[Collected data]
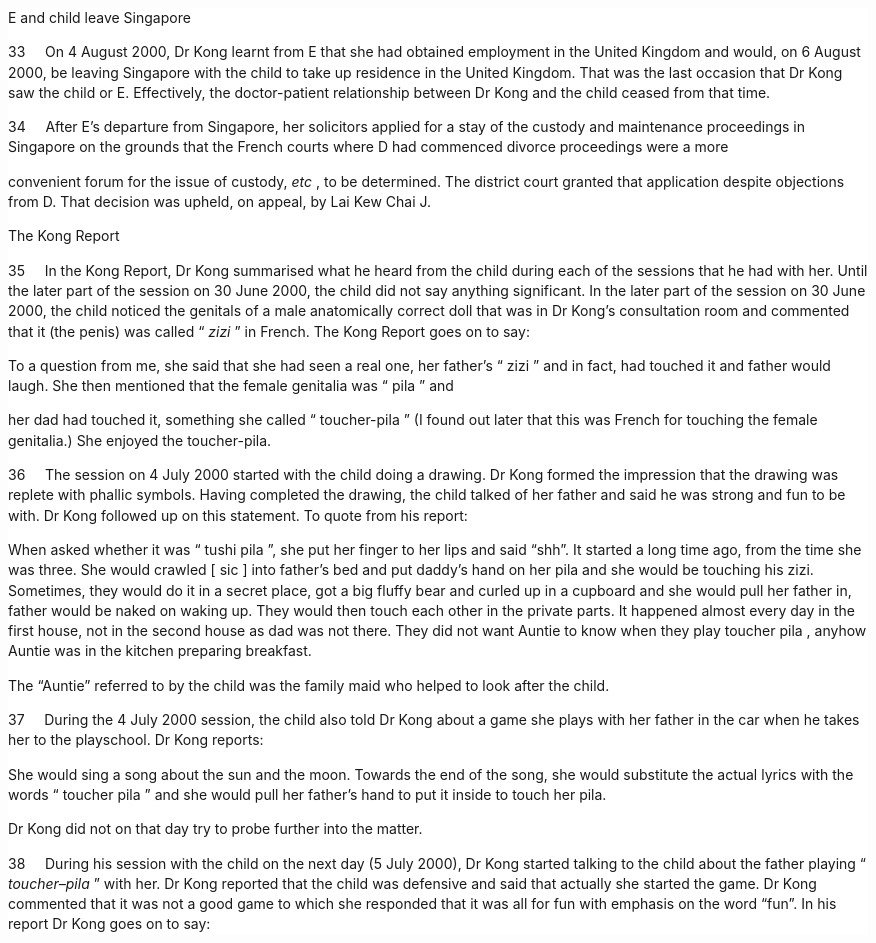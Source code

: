 E and child leave Singapore 

33     On 4 August 2000, Dr Kong learnt from E that she had obtained employment in the United Kingdom and would, on 6 August 2000, be leaving Singapore with the child to take up residence in the United Kingdom. That was the last occasion that Dr Kong saw the child or E. Effectively, the doctor-patient relationship between Dr Kong and the child ceased from that time. 

34     After E’s departure from Singapore, her solicitors applied for a stay of the custody and maintenance proceedings in Singapore on the grounds that the French courts where D had commenced divorce proceedings were a more 

convenient forum for the issue of custody, _etc_ , to be determined. The district court granted that application despite objections from D. That decision was upheld, on appeal, by Lai Kew Chai J. 

The Kong Report 

35     In the Kong Report, Dr Kong summarised what he heard from the child during each of the sessions that he had with her. Until the later part of the session on 30 June 2000, the child did not say anything significant. In the later part of the session on 30 June 2000, the child noticed the genitals of a male anatomically correct doll that was in Dr Kong’s consultation room and commented that it (the penis) was called “ _zizi_ ” in French. The Kong Report goes on to say: 

 To a question from me, she said that she had seen a real one, her father’s “ zizi ” and in fact, had touched it and father would laugh. She then mentioned that the female genitalia was “ pila ” and 


 her dad had touched it, something she called “ toucher-pila ” (I found out later that this was French for touching the female genitalia.) She enjoyed the toucher-pila. 

36     The session on 4 July 2000 started with the child doing a drawing. Dr Kong formed the impression that the drawing was replete with phallic symbols. Having completed the drawing, the child talked of her father and said he was strong and fun to be with. Dr Kong followed up on this statement. To quote from his report: 

 When asked whether it was “ tushi pila ”, she put her finger to her lips and said “shh”. It started a long time ago, from the time she was three. She would crawled [ sic ] into father’s bed and put daddy’s hand on her pila and she would be touching his zizi. Sometimes, they would do it in a secret place, got a big fluffy bear and curled up in a cupboard and she would pull her father in, father would be naked on waking up. They would then touch each other in the private parts. It happened almost every day in the first house, not in the second house as dad was not there. They did not want Auntie to know when they play toucher pila , anyhow Auntie was in the kitchen preparing breakfast. 

The “Auntie” referred to by the child was the family maid who helped to look after the child. 

37     During the 4 July 2000 session, the child also told Dr Kong about a game she plays with her father in the car when he takes her to the playschool. Dr Kong reports: 

 She would sing a song about the sun and the moon. Towards the end of the song, she would substitute the actual lyrics with the words “ toucher pila ” and she would pull her father’s hand to put it inside to touch her pila. 

Dr Kong did not on that day try to probe further into the matter. 

38     During his session with the child on the next day (5 July 2000), Dr Kong started talking to the child about the father playing “ _toucher–pila_ ” with her. Dr Kong reported that the child was defensive and said that actually she started the game. Dr Kong commented that it was not a good game to which she responded that it was all for fun with emphasis on the word “fun”. In his report Dr Kong goes on to say:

Problem requirements
Pick out every line above that contains the word "genitalia" and copy it.

Solution below
 To a question from me, she said that she had seen a real one, her father’s “ zizi ” and in fact, had touched it and father would laugh. She then mentioned that the female genitalia was “ pila ” and 
 her dad had touched it, something she called “ toucher-pila ” (I found out later that this was French for touching the female genitalia.) She enjoyed the toucher-pila. 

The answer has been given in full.